In terms of the doing of any research, Norma is interested in co-considering with participants and stakeholders how inquiries can be practiced in a responsible way, taking into account co-responsibility for the potential impact of research on the social and ecological worlds of which research is a part. She is interested in how what she calls “active” research can be transformatively oriented (or future directed) to forward enhanced relationality in our social and ecological existence. This is also in keeping with her concern to re-vitalize the suggestions of (various) Indigenous authors across the globe who call for a recognition of Indigenous ways of knowing and being which are grounded in a sense of “connectedness”.

She has authored the following books: The Methodologies of Positivism and Marxism (Macmillan, 1991); Accountability in Social Research (Springer, 2001); New Racism (Springer, 2010); Responsible Research Practice (Springer, 2018); People’s Education in Theoretical Perspective (with V. McKay, Longman, 1992); Diversity Management (with R. Flood, Wiley, 1996); and Assessment of the Impact of HIV and AIDS in the Informal Economy of Zambia (with V. McKay, International Labor Organization, 2008). She has co-edited six books—Social Theory (with M. Sarakinsky, Heinemann, 1994), Critical Systems Thinking (with R. Flood, Plenum, 1996); Balancing Individualism and Collectivism (with J. McIntyre-Mills and Y. Corcoran-Nantes, Springer, 2017); Mixed Methods and Cross-Disciplinary Research Towards Cultivating Eco-systemic Living (with J. McIntyre-Mills, Springer, 2019); Democracy and Governance for Resourcing the Commons  (with J. McIntyre-Mills and Yvonne Corcoran-Nantes, Springer, 2019); and Covid-19: Perspectives Across Africa (with A. Fymat and J. Kapalanga, Tellwell, 2022).
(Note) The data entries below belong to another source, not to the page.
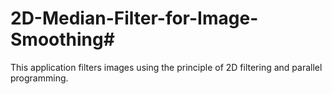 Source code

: # 2D-Median-Filter-for-Image-Smoothing# 
This application filters images using the principle of 2D filtering and parallel programming. 

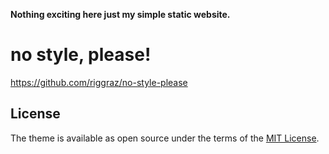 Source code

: **Nothing exciting here just my simple static website.**

# no style, please!
https://github.com/riggraz/no-style-please


## License

The theme is available as open source under the terms of the [MIT License](https://opensource.org/licenses/MIT).
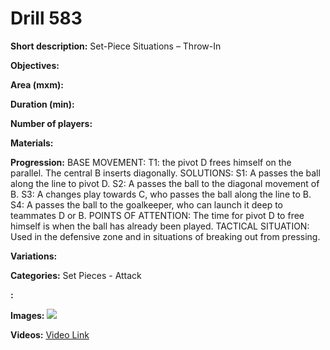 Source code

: # Drill 583

**Short description:**
Set-Piece Situations – Throw-In

**Objectives:**


**Area (mxm):**


**Duration (min):**


**Number of players:**


**Materials:**


**Progression:**
BASE MOVEMENT: T1: the pivot D frees himself on the parallel. The central B inserts diagonally. SOLUTIONS: S1: A passes the ball along the line to pivot D. S2: A passes the ball to the diagonal movement of B. S3: A changes play towards C, who passes the ball along the line to B. S4: A passes the ball to the goalkeeper, who can launch it deep to teammates D or B. POINTS OF ATTENTION: The time for pivot D to free himself is when the ball has already been played. TACTICAL SITUATION: Used in the defensive zone and in situations of breaking out from pressing.

**Variations:**


**Categories:**
Set Pieces - Attack

**:**


**Images:**
![](https://www.coachingfutsal.com/\images\2570476af78ecadc851f0b0ec9e0514dc8cf622116ed596ff993f53b61fd2a92079cf47d7809e777a6b24402ba36107387438ec7ea24a7b9474db700713f484b4e70bbafa5005.jpg)

**Videos:**
[Video Link](https://www.youtube.com/embed/vnDXsrQHCPY)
She has published more than 120 research articles exploring, inter alia: ways in which research can be practised accountably in view of social and ecological justice concerns; options for stretching/extending research “paradigms”; implications of reviewing researcher-practitioner relations in the process of research; research as facilitative of co-generative learning; and retroductive logic as tied to imagining (new) futures. She has collaborated in (and offered ethical considerations concerning the way of handling) a range of research projects aimed at increasing equity for organizations such as the ILO, ADEA, IOM, and UNESCO.